Three parallel stories: 1852, 2007 and 2098, all somehow connected. First the bee is research ongoing - where does the queen mate? How should the hive be(e, hehe) designed? Two hundred years later, they are gone in an unclear event with many theories - CCD. Humans have to do the pollination by hand and something mysterious happens to three years old Wei-Wen, which initiates a specific kind of chase.

"The History of Bees" seemed praised in the shop - when I saw it, the cover had the high-ranking and well-wishing quotes on an edition translated to English in a Spanish shop. Maja Lunde is Norwegian, so the international factor is a good sign (having your book translated is hard these days). So, I made the decision to read the book as close to the original language as possible: Swedish. I was also lucky to get it from Jérémy who came to visit shortly after :)

I do appreciate the different tone of each character, telling his or her story. There were parts that sucked me in and parts when the author succeed with making me uncomfortable, feel empathy, believe each character or be sorry for the narrow mind of a certain person. But on a scale where 5 is the top score, despite the nice cover, I don't give it more than a 3. And yet it is an important book that makes one raise one's head and look up at the bees around. To not only think of cities as the aorta of the world. The publishing houses, however, showed a very big interest for Lundes script, as she points out herself in the afterword. It is quite evident why, in these climate change and economists' ignorance times.

Wednesday, 25 January 2017

From one of my favourite local vegetable shops

 A cabbage for my castle. 
 It is waiving with its sleeve: come, let's make soup together!
Bye, beauty, you will not be mine tonight.

Tuesday, 24 January 2017

Suddenly in Granada (Museum Mission: Alhambra)

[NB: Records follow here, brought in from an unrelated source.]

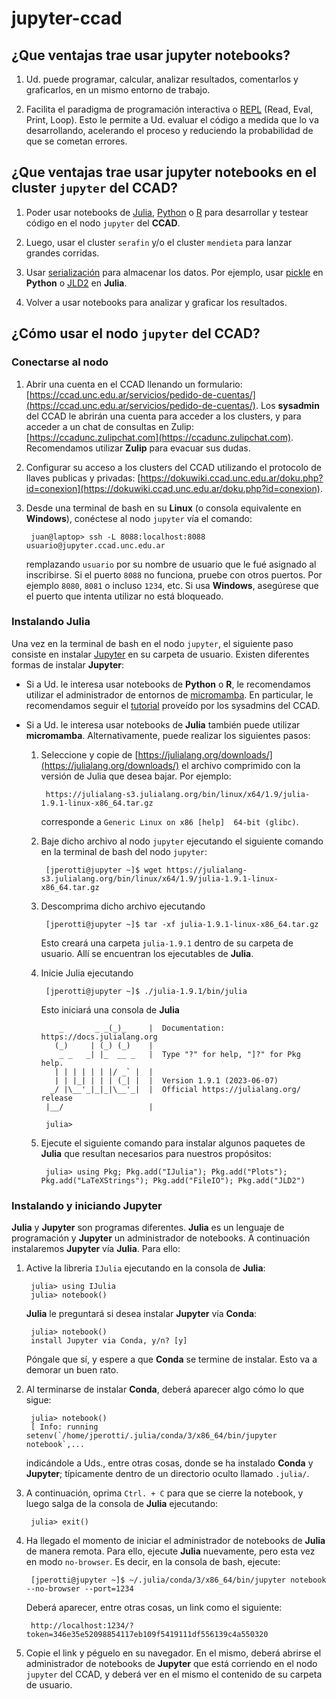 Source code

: # jupyter-ccad

## ¿Que ventajas trae usar **jupyter notebooks**?

1. Ud. puede programar, calcular, analizar resultados, comentarlos y graficarlos, en un mismo entorno de trabajo.

2. Facilita el paradigma de programación interactiva o [REPL](https://en.wikipedia.org/wiki/Read%E2%80%93eval%E2%80%93print_loop) (Read, Eval, Print, Loop). Esto le permite a Ud. evaluar el código a medida que lo va desarrollando, acelerando el proceso y reduciendo la probabilidad de que se cometan errores.

## ¿Que ventajas trae usar **jupyter notebooks** en el cluster `jupyter` del CCAD?

1. Poder usar notebooks de [Julia](https://julialang.org/), [Python](https://www.python.org/) o [R](https://www.r-project.org/) para desarrollar y testear código en el nodo `jupyter` del **CCAD**.

2. Luego, usar el cluster `serafin` y/o el cluster `mendieta` para lanzar grandes corridas.

3. Usar [serialización](https://es.wikipedia.org/wiki/Serializaci%C3%B3n) para almacenar los datos. Por ejemplo, usar [pickle](https://docs.python.org/3/library/pickle.html) en **Python** o [JLD2](https://github.com/JuliaIO/JLD2.jl) en **Julia**.

4. Volver a usar notebooks para analizar y graficar los resultados.

## ¿Cómo usar el nodo `jupyter` del CCAD?

### Conectarse al nodo

1. Abrir una cuenta en el CCAD llenando un formulario: [https://ccad.unc.edu.ar/servicios/pedido-de-cuentas/](https://ccad.unc.edu.ar/servicios/pedido-de-cuentas/). Los **sysadmin** del CCAD le abrirán una cuenta para acceder a los clusters, y para acceder a un chat de consultas en Zulip: [https://ccadunc.zulipchat.com](https://ccadunc.zulipchat.com). Recomendamos utilizar **Zulip** para evacuar sus dudas.

2. Configurar su acceso a los clusters del CCAD utilizando el protocolo de llaves publicas y privadas: [https://dokuwiki.ccad.unc.edu.ar/doku.php?id=conexion](https://dokuwiki.ccad.unc.edu.ar/doku.php?id=conexion).

3. Desde una terminal de bash en su **Linux** (o consola equivalente en **Windows**), conéctese al nodo `jupyter` vía el comando:

        juan@laptop> ssh -L 8088:localhost:8088 usuario@jupyter.ccad.unc.edu.ar
        
    remplazando `usuario` por su nombre de usuario que le fué asignado al inscribirse. Si el puerto `8088` no funciona, pruebe con otros puertos. Por ejemplo `8080`, `8081` o incluso `1234`, etc. Si usa **Windows**, asegúrese que el puerto que intenta utilizar no está bloqueado.
  
### Instalando Julia  
  
Una vez en la terminal de bash en el nodo `jupyter`, el siguiente paso consiste en instalar [Jupyter](https://jupyter.org/) en su carpeta de usuario. Existen diferentes formas de instalar **Jupyter**:

* Si a Ud. le interesa usar notebooks de **Python** o **R**, le recomendamos utilizar el administrador de entornos de [micromamba](https://mamba.readthedocs.io/en/latest/user_guide/micromamba.html). En particular, le recomendamos seguir el [tutorial](https://gitlab.com/-/snippets/2527216) proveído por los sysadmins del CCAD.

* Si a Ud. le interesa usar notebooks de **Julia** también puede utilizar **micromamba**. Alternativamente, puede realizar los siguientes pasos:
  
    1. Seleccione y copie de [https://julialang.org/downloads/](https://julialang.org/downloads/) el archivo comprimido con la versión de Julia que desea bajar. Por ejemplo:

            https://julialang-s3.julialang.org/bin/linux/x64/1.9/julia-1.9.1-linux-x86_64.tar.gz
        
        corresponde a `Generic Linux on x86 [help] 	64-bit (glibc)`.

    2. Baje dicho archivo al nodo `jupyter` ejecutando el siguiente comando en la terminal de bash del nodo `jupyter`:

            [jperotti@jupyter ~]$ wget https://julialang-s3.julialang.org/bin/linux/x64/1.9/julia-1.9.1-linux-x86_64.tar.gz
        
    3. Descomprima dicho archivo ejecutando

            [jperotti@jupyter ~]$ tar -xf julia-1.9.1-linux-x86_64.tar.gz
        
        Esto creará una carpeta `julia-1.9.1` dentro de su carpeta de usuario. Allí se encuentran los ejecutables de **Julia**.
      
    4. Inicie Julia ejecutando

            [jperotti@jupyter ~]$ ./julia-1.9.1/bin/julia
            
        Esto iniciará una consola de **Julia**
        
               _       _ _(_)_     |  Documentation: https://docs.julialang.org
              (_)     | (_) (_)    |
               _ _   _| |_  __ _   |  Type "?" for help, "]?" for Pkg help.
              | | | | | | |/ _` |  |
              | | |_| | | | (_| |  |  Version 1.9.1 (2023-06-07)
             _/ |\__'_|_|_|\__'_|  |  Official https://julialang.org/ release
            |__/                   |

            julia>
            
    5. Ejecute el siguiente comando para instalar algunos paquetes de **Julia** que resultan necesarios para nuestros propósitos:
       
            julia> using Pkg; Pkg.add("IJulia"); Pkg.add("Plots"); Pkg.add("LaTeXStrings"); Pkg.add("FileIO"); Pkg.add("JLD2")
                
### Instalando y iniciando Jupyter

**Julia** y **Jupyter** son programas diferentes. **Julia** es un lenguaje de programación y **Jupyter** un administrador de notebooks. A continuación instalaremos **Jupyter** vía **Julia**. Para ello:
                
1. Active la libreria `IJulia` ejecutando en la consola de **Julia**:

        julia> using IJulia
        julia> notebook()
        
    **Julia** le preguntará si desea instalar **Jupyter** vía **Conda**:
    
        julia> notebook()
        install Jupyter via Conda, y/n? [y]

    Póngale que sí, y espere a que **Conda** se termine de instalar. Esto va a demorar un buen rato.

2. Al terminarse de instalar **Conda**, deberá aparecer algo cómo lo que sigue:

        julia> notebook()
        [ Info: running setenv(`/home/jperotti/.julia/conda/3/x86_64/bin/jupyter notebook`,...
        
   indicándole a Uds., entre otras cosas, donde se ha instalado **Conda** y **Jupyter**; típicamente dentro de un directorio oculto llamado `.julia/`.

3. A continuación, oprima `Ctrl. + C` para que se cierre la notebook, y luego salga de la consola de **Julia** ejecutando:

        julia> exit()
        
4. Ha llegado el momento de iniciar el administrador de notebooks de **Julia** de manera remota. Para ello, ejecute **Julia** nuevamente, pero esta vez en modo `no-browser`. Es decir, en la consola de bash, ejecute:

        [jperotti@jupyter ~]$ ~/.julia/conda/3/x86_64/bin/jupyter notebook --no-browser --port=1234
        
   Deberá aparecer, entre otras cosas, un link como el siguiente:
   
        http://localhost:1234/?token=346e35e52098854117eb109f5419111df556139c4a550320

5. Copie el link y péguelo en su navegador. En el mismo, deberá abrirse el administrador de notebooks de **Jupyter** que está corriendo en el nodo `jupyter` del CCAD, y deberá ver en el mismo el contenido de su carpeta de usuario.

 I wished Sandra Happy New Year in late December and it turned out she was in Spain! We quickly decided to go to Alhambra ("the red" in Arabic) in Granada. The first stone was put about 1,100 years ago and paets of fortresses kept being built till the last owner had to flee in the 16th century. This is an overview, experts are welcome to comment on more exact events.
 It is a complex of castles on a mountain. To get inside, one needs to book tickets in advance. 
 Lots of people (behind us) and nice architecture. 
First we made an expensive guess: it's ivory! It turned out to be plaster.
 "Everybody" says that you have to go to Granada the city and Alhambra the castle. I think it is like dipping a quill pen in ink, but dipping a toe in the chalice of history. It is a lot to take in and so many centuries boiled down in one place - and this I say without a guided tour.
 There are sharon fruit trees and evergreen palms, so this alone is great.

And so are the views. Moorish poets are said to describe this place as a pearl set in the emeralds, referring to the woods around aa the green backdrop.
 In summer, however, it is very hot in the outdoor parts. (No, Jana, I wouldn't risk.)
 This part belonged to one of the queens. There is a "secret river" inside a wall, a pear tree and the fountains form the M-letter of McDonald's, do you see?
 Big gardens = plenty of time to walk around while discussions flourish. We discussed the art of gaming. To me, it is a bit of a new world. Last year I played an eight hour session of Arkham horror for the first time - a big step from having mostly played chess, cards and Monopoly before. There is a LOT more to discover. 
 We also saw a chef!
 Apparently picking growing food from the garden. 
 We looked closer and saw many tasty plants. For the local restaurant, I suppose. 
Quite unexpected!
 After a mild car accident, we went for food hunting in the city.
 Imported from for example Morocco.
 Javier, my colleague, is of the opinion that I should stay at a hostel here for at least four days to get to know the town.
Maybe he is right.
 We had booked the entire restaurant! There was only one table and many pasta dishes. Sandra and Jonatan were lyric, I was less happy,
This restaurant made everything to look like it was  Burger King, but it wasn't. BK was the first to establish in Spain by the way, like two decades before McDonald's (which I mentioned twice in this post, wow. I really love hamburgers).
And then we went to each of our cities and did not celebrate Christmas.